** Information given follows **

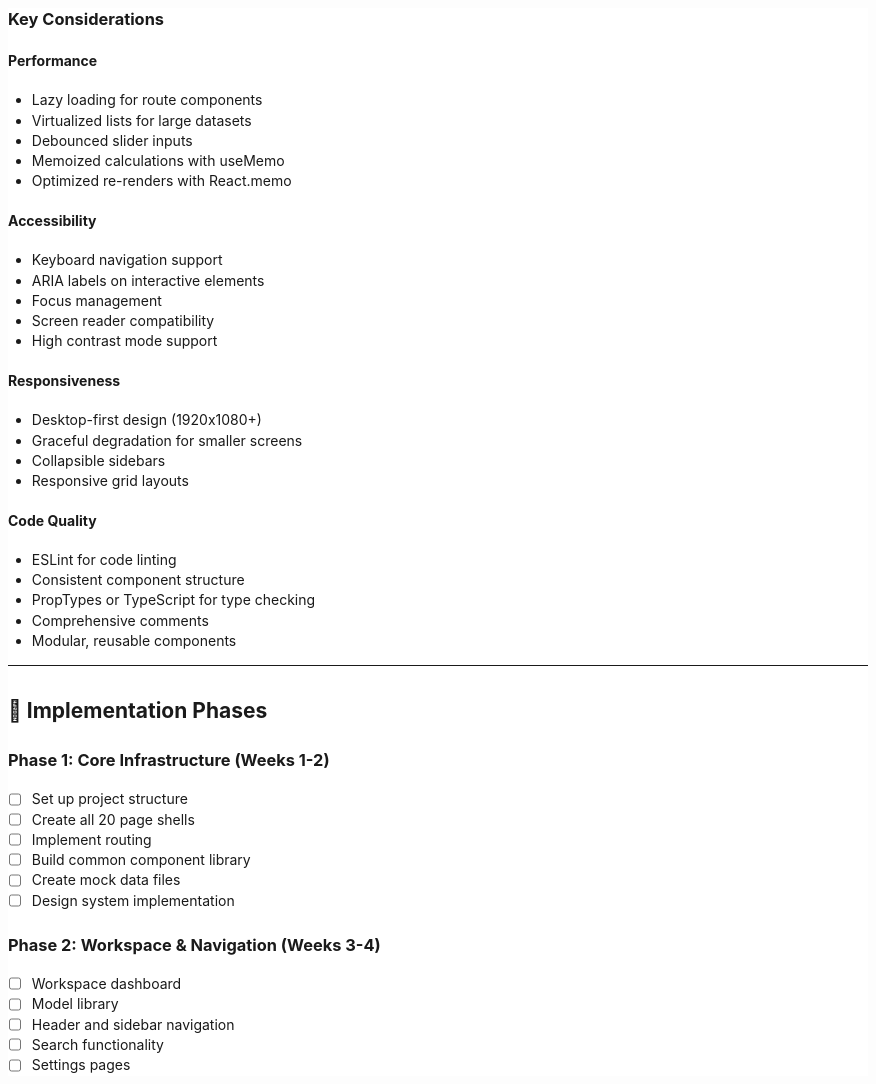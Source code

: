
 ```
```

### Key Considerations

#### Performance
- Lazy loading for route components
- Virtualized lists for large datasets
- Debounced slider inputs
- Memoized calculations with useMemo
- Optimized re-renders with React.memo

#### Accessibility
- Keyboard navigation support
- ARIA labels on interactive elements
- Focus management
- Screen reader compatibility
- High contrast mode support

#### Responsiveness
- Desktop-first design (1920x1080+)
- Graceful degradation for smaller screens
- Collapsible sidebars
- Responsive grid layouts

#### Code Quality
- ESLint for code linting
- Consistent component structure
- PropTypes or TypeScript for type checking
- Comprehensive comments
- Modular, reusable components

---

## 📝 Implementation Phases

### Phase 1: Core Infrastructure (Weeks 1-2)
- [ ] Set up project structure
- [ ] Create all 20 page shells
- [ ] Implement routing
- [ ] Build common component library
- [ ] Create mock data files
- [ ] Design system implementation

### Phase 2: Workspace & Navigation (Weeks 3-4)
- [ ] Workspace dashboard
- [ ] Model library
- [ ] Header and sidebar navigation
- [ ] Search functionality
- [ ] Settings pages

** End of Information given **

● Work to complete
Print exactly the lines between the line with "- Graceful degradation for smaller screens" and the final line of the records above, both included.

● Solution below
- Graceful degradation for smaller screens
- Collapsible sidebars
- Responsive grid layouts

#### Code Quality
- ESLint for code linting
- Consistent component structure
- PropTypes or TypeScript for type checking
- Comprehensive comments
- Modular, reusable components

---

## 📝 Implementation Phases

### Phase 1: Core Infrastructure (Weeks 1-2)
- [ ] Set up project structure
- [ ] Create all 20 page shells
- [ ] Implement routing
- [ ] Build common component library
- [ ] Create mock data files
- [ ] Design system implementation

### Phase 2: Workspace & Navigation (Weeks 3-4)
- [ ] Workspace dashboard
- [ ] Model library
- [ ] Header and sidebar navigation
- [ ] Search functionality
- [ ] Settings pages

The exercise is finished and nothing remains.